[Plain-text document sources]

------------------------------------

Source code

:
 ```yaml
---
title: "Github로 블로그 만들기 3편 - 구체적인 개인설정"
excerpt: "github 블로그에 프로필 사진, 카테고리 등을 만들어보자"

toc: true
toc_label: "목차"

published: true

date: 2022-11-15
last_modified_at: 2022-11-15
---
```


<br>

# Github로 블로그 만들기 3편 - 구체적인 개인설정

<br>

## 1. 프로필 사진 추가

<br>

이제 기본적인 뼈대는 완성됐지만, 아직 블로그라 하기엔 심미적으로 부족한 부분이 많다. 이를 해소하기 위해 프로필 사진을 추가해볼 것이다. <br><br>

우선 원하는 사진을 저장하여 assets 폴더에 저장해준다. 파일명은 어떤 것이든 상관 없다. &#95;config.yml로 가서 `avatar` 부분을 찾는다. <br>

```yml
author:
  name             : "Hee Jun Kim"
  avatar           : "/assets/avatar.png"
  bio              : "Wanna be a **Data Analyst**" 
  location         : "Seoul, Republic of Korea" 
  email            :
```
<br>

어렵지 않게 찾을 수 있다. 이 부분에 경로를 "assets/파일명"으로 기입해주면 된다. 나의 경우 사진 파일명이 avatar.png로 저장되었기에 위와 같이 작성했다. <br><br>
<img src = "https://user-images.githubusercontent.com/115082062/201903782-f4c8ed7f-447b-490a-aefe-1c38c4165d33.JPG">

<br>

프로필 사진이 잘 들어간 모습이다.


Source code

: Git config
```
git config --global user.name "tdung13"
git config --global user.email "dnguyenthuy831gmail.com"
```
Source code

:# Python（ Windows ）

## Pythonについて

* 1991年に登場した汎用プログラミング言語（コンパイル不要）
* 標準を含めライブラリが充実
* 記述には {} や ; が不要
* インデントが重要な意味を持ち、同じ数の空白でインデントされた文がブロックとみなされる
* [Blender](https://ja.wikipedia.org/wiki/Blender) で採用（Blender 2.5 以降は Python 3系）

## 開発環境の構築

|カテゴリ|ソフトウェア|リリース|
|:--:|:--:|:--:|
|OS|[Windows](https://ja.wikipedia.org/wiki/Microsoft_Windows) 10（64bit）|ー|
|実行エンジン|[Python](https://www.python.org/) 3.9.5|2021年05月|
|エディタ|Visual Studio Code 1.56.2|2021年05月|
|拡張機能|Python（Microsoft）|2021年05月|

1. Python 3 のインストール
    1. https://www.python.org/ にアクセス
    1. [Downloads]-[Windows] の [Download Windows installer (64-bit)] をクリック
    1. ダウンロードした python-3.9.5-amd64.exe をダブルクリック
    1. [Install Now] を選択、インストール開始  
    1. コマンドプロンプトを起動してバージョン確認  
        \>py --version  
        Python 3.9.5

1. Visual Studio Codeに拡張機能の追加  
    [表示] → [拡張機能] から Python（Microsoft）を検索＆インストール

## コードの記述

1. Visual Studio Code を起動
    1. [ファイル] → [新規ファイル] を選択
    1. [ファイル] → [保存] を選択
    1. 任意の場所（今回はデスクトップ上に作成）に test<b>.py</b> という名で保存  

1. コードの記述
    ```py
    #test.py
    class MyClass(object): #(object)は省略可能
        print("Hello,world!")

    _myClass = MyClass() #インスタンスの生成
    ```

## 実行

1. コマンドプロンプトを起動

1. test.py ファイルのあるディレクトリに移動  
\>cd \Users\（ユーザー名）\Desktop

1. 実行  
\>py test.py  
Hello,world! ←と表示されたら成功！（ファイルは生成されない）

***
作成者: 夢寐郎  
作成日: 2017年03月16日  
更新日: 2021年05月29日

------------------------------------

**What to do**. Would you please copy exactly the part of the entries above that begins at the line containing "Studio Code 1.56.2|2021年05月|" and ends at the line containing "1. Visual Studio Codeに拡張機能の追加", both lines included?

**Exercise answer**.
|エディタ|Visual Studio Code 1.56.2|2021年05月|
|拡張機能|Python（Microsoft）|2021年05月|

1. Python 3 のインストール
    1. https://www.python.org/ にアクセス
    1. [Downloads]-[Windows] の [Download Windows installer (64-bit)] をクリック
    1. ダウンロードした python-3.9.5-amd64.exe をダブルクリック
    1. [Install Now] を選択、インストール開始  
    1. コマンドプロンプトを起動してバージョン確認  
        \>py --version  
        Python 3.9.5

1. Visual Studio Codeに拡張機能の追加  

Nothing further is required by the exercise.